The big lifeboat of the Altair Star was the source of the Quasi-warp. It nosed out of the rent in the lost ship’s side, and colossal shards of the strange tunnel gave way before it. The Quasi-warp bent the fabric of the tunnel.

The scanners held the terrible majesty of the scene. The screen flowered with renewed violence; the lifeboat was a star-center. Waves of energies began to rock the station. Buchanan’s hands shook. His mind cleared at last. “Maran!” he said urgently. “He’s using the boat to escape!” It hadn’t been at all important aboard the lost ship; but here, at the station, Buchanan was again a Galactic Service employee, responsible to the Council and aware of Maran’s inexplicable and unholy powers.

Liz Deffant gripped his arm. “Al—watch!”

By her tone he knew that she was in possession of information he had missed. There was a resigned, sad tone in her voice that he recognized. He had no time to consider it, for the lifeboat became a blossoming cancer, white-gold in a sea of fragmented, blistered, impossibly complex black-lighted powers. The Quasi-warp was demolishing the entire time-locked tunnel.
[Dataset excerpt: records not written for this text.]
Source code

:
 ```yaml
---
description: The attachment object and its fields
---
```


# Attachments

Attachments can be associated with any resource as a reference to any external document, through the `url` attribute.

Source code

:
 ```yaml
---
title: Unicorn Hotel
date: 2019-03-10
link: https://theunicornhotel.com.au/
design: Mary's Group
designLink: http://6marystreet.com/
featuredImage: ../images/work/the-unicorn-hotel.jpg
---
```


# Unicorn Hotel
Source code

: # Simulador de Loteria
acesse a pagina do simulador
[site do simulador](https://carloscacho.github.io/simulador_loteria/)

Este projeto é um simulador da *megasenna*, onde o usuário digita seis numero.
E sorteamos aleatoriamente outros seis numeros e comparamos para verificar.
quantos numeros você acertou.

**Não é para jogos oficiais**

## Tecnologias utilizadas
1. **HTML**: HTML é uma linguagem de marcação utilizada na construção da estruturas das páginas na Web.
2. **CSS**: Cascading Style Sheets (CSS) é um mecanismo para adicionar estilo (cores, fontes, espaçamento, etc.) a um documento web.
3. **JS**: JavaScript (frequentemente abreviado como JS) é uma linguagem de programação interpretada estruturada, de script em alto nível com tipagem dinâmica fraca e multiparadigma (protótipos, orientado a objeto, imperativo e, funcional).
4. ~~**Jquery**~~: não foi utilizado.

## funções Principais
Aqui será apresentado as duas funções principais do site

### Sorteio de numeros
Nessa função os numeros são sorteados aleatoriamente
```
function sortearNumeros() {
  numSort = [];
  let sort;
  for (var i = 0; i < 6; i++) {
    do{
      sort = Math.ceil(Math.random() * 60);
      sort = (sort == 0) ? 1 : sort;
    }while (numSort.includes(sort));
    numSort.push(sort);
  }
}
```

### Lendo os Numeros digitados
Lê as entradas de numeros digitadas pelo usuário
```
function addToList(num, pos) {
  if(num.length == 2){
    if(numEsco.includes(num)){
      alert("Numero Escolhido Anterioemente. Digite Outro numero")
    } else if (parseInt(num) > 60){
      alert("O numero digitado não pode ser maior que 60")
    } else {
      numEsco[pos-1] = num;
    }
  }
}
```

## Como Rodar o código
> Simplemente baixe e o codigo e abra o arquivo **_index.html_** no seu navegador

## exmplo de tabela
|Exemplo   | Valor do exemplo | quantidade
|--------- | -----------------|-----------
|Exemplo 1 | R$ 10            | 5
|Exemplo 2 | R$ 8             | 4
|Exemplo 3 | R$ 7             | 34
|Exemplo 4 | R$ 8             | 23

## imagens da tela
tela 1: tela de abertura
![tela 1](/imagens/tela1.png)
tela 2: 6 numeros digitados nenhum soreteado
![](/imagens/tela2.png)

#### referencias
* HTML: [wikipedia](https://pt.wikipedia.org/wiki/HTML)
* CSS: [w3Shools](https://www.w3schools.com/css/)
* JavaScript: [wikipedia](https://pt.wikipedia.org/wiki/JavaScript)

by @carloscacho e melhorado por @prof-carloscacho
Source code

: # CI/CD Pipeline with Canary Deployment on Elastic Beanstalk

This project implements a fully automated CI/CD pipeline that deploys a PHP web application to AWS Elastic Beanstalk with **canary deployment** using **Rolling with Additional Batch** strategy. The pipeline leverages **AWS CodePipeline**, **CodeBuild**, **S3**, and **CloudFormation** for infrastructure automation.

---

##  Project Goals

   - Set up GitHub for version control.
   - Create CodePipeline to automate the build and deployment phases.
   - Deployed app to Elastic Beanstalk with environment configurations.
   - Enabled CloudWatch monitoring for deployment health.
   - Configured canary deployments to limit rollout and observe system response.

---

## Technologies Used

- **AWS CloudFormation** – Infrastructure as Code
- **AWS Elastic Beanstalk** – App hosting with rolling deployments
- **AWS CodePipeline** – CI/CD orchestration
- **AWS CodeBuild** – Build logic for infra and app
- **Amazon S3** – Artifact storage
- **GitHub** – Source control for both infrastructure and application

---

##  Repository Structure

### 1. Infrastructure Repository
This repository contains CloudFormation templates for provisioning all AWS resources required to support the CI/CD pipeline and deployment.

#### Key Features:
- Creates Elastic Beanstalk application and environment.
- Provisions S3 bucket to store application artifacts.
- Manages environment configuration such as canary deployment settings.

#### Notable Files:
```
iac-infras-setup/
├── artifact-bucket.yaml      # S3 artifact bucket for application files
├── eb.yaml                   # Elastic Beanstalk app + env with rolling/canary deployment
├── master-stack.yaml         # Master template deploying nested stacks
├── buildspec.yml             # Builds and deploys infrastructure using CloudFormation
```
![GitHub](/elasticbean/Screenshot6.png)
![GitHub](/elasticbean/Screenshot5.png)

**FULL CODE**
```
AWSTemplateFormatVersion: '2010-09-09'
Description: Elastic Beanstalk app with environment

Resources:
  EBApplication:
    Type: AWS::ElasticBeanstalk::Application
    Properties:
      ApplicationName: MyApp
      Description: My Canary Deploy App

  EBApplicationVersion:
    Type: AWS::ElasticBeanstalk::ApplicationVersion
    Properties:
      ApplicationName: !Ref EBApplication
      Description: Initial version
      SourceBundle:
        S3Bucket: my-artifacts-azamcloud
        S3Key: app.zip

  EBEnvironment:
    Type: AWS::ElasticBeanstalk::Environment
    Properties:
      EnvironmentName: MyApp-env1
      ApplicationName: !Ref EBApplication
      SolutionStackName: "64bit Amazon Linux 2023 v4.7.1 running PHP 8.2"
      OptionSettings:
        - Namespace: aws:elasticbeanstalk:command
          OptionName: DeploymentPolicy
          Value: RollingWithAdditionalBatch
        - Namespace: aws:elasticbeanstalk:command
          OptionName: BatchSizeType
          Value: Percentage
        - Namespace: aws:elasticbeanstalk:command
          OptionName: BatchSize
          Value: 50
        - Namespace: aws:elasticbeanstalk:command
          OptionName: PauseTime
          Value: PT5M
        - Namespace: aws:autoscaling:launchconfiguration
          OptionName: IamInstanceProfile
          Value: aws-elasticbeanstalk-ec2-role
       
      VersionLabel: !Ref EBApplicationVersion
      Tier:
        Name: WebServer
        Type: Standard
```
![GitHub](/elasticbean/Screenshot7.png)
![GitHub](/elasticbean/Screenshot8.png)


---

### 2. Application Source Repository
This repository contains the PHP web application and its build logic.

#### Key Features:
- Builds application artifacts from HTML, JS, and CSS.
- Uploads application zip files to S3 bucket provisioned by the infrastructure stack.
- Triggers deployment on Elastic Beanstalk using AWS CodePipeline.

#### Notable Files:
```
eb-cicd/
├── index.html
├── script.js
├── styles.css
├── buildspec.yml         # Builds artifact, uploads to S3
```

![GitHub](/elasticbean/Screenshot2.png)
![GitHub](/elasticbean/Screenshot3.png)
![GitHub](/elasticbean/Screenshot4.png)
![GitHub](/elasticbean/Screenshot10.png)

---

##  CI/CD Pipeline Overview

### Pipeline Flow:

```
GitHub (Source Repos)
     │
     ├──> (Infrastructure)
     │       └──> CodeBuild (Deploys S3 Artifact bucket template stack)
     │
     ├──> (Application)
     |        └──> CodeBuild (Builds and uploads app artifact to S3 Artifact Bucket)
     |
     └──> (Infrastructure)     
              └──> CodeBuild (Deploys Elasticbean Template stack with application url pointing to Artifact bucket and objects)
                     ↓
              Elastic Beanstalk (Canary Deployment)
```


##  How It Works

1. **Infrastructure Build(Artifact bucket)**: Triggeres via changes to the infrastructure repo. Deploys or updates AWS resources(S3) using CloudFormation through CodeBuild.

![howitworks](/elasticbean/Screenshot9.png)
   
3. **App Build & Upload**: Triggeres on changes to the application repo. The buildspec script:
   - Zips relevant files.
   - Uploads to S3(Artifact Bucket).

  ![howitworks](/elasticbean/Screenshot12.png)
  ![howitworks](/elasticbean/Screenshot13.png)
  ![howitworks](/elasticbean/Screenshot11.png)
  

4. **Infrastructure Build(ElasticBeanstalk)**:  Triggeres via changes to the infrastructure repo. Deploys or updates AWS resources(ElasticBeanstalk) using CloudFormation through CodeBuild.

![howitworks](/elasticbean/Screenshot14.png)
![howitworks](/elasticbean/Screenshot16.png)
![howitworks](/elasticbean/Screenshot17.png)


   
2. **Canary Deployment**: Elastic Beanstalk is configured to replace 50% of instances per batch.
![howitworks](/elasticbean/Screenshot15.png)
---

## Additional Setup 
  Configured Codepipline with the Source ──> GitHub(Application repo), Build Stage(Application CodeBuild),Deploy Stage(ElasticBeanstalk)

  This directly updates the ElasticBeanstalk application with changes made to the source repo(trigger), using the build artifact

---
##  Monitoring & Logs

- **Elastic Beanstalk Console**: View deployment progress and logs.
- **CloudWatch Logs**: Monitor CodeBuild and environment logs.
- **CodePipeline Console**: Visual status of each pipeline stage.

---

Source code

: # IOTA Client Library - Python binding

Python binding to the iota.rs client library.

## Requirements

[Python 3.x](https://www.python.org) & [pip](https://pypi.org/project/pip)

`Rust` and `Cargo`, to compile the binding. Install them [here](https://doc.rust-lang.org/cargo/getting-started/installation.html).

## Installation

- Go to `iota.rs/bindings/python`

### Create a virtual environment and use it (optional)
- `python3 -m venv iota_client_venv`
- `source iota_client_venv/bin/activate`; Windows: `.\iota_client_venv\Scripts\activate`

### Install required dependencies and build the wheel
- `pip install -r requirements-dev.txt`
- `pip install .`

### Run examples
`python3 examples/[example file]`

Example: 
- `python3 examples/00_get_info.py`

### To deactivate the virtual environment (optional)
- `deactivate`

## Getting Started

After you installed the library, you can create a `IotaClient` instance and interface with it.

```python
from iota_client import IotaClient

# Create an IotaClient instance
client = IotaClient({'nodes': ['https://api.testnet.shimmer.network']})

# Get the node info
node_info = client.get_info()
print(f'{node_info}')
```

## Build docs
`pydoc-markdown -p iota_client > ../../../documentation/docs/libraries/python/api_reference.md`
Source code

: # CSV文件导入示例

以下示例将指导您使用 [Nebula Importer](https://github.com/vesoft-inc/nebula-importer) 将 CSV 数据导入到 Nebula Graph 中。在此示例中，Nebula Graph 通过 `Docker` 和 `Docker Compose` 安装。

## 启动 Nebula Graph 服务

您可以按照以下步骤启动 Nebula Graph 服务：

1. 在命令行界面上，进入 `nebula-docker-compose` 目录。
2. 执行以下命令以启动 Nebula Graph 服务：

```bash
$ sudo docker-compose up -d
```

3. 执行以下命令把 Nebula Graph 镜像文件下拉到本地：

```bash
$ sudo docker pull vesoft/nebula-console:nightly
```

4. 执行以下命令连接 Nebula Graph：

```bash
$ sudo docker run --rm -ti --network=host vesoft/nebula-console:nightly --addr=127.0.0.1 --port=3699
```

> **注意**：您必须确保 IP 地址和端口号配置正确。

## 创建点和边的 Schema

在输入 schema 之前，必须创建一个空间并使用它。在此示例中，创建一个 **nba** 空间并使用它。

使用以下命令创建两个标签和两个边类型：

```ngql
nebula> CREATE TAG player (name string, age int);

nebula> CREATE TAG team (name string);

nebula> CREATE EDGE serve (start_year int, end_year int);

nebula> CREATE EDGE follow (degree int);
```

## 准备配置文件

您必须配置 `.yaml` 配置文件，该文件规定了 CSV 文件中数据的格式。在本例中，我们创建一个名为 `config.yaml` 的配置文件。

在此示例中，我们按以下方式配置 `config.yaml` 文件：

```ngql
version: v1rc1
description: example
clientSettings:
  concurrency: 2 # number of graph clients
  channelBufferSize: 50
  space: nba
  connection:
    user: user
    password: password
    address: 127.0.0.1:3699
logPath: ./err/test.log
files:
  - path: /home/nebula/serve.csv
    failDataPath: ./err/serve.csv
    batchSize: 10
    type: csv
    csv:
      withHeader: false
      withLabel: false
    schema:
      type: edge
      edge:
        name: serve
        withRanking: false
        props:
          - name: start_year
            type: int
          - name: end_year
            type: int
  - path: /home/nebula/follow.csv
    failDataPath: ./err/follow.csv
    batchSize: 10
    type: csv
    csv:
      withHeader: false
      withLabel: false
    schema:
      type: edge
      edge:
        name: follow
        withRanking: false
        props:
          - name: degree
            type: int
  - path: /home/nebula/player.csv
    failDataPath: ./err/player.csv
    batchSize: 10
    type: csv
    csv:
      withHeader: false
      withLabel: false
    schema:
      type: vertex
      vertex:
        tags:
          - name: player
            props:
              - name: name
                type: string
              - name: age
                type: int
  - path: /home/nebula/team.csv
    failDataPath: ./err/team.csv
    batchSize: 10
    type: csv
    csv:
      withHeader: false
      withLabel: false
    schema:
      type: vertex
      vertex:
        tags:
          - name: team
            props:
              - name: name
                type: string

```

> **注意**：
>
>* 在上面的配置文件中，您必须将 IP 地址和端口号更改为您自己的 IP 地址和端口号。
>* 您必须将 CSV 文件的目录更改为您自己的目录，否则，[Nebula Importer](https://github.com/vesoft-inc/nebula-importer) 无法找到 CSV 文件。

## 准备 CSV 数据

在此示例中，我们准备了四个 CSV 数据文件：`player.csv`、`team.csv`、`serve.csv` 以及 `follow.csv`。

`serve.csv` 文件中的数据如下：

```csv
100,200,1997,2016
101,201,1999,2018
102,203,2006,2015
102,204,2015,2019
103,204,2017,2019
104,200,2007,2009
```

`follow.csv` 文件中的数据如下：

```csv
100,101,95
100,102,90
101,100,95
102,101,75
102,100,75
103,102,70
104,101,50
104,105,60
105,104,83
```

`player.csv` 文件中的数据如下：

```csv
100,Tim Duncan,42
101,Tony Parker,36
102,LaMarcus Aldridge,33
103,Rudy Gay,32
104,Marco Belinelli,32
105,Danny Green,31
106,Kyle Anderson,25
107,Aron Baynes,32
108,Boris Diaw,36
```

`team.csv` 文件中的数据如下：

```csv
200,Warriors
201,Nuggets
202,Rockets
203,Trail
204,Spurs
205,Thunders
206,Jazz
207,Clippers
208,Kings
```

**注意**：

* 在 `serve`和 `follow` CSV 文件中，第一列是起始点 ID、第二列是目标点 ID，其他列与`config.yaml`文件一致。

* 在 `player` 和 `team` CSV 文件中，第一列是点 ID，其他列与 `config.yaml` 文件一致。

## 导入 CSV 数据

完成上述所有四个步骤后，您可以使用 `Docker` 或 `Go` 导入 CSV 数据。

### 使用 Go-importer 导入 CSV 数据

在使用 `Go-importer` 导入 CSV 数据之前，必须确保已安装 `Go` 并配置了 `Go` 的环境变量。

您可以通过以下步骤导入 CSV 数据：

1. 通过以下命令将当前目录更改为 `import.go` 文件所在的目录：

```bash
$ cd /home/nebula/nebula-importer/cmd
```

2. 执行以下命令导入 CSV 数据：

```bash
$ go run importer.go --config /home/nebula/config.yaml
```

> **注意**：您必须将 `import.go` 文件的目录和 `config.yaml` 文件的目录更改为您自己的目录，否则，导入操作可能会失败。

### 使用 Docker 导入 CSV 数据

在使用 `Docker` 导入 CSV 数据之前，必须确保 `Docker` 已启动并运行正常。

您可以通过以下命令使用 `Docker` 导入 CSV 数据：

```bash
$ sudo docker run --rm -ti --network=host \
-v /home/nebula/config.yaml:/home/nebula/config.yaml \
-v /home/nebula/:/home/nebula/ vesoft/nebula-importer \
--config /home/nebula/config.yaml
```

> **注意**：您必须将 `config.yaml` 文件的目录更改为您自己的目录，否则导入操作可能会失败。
From the center of the sea of black shards, the lifeboat rose up and hung, poised. The station was hurled away by the hurricane that was its wake. Yet the scanners kept to their task; Buchanan and Liz Deffant clearly saw the end of the Altair Star.

It was one of a score of ships that danced, whirled, and spun zanily in the wash set up by Maran’s overpowered boat. The Altair Star lurched end over end. A tiny, ancient rocketship cannoned into it. Were its crew even now joining the ranks of the dead? It was a grotesque, fantastic sight; the thought of the crew of the ancient, tiny ship which had adventured so many centuries before across the gulfs, was strangely haunting. Other ships smashed into one another. Fragments of lost ships too joined the crazy corybantics set up by the Quasi-warp.

The two appalled watchers saw the lifeboat begin to surge forward, full of power. Blackness boiled around the wrecks. The Quasi-warp completed the destruction of the impossible runnel that held them,

“He’s going out!” Buchanan began to say. “Maran’s—”

“No,” said Liz, with a surprising harshness. “See!” Buchanan looked into the depths behind what was left of the tunnel.

A blank, terrifying emptiness had opened at the core of the Singularity. Buchanan’s thoughts spun. Somewhere among his memories was Maran’s triumphant yell: “ An entire new Universe!” Was it?

It was a hole, a pit, a sink of energy, a nothingness, an alien and empty pathway of pure night, black, and lost, blank and void.

The poised lifeboat seemed to hesitate.

“No!” Liz Deffant cried, responding to the eerie emptiness of the gaping pit. “No, Maran!” Flooding with tendrils of white-gold glory, the great drive that had once powered the Altair Star built to a crescendo. The lifeboat pulsed, glowing, blasting, roaring forward, driven by the huge engines. Straight into the black hole.

“Gone!” breathed Buchanan.

There was more to follow, equally strange.

“Dear God, the Altair Star!” Buchanan gasped.

He and Liz saw the ghost-fleet spin slowly around the wreckage of the time-locked tunnel. And then they resumed their interrupted voyages.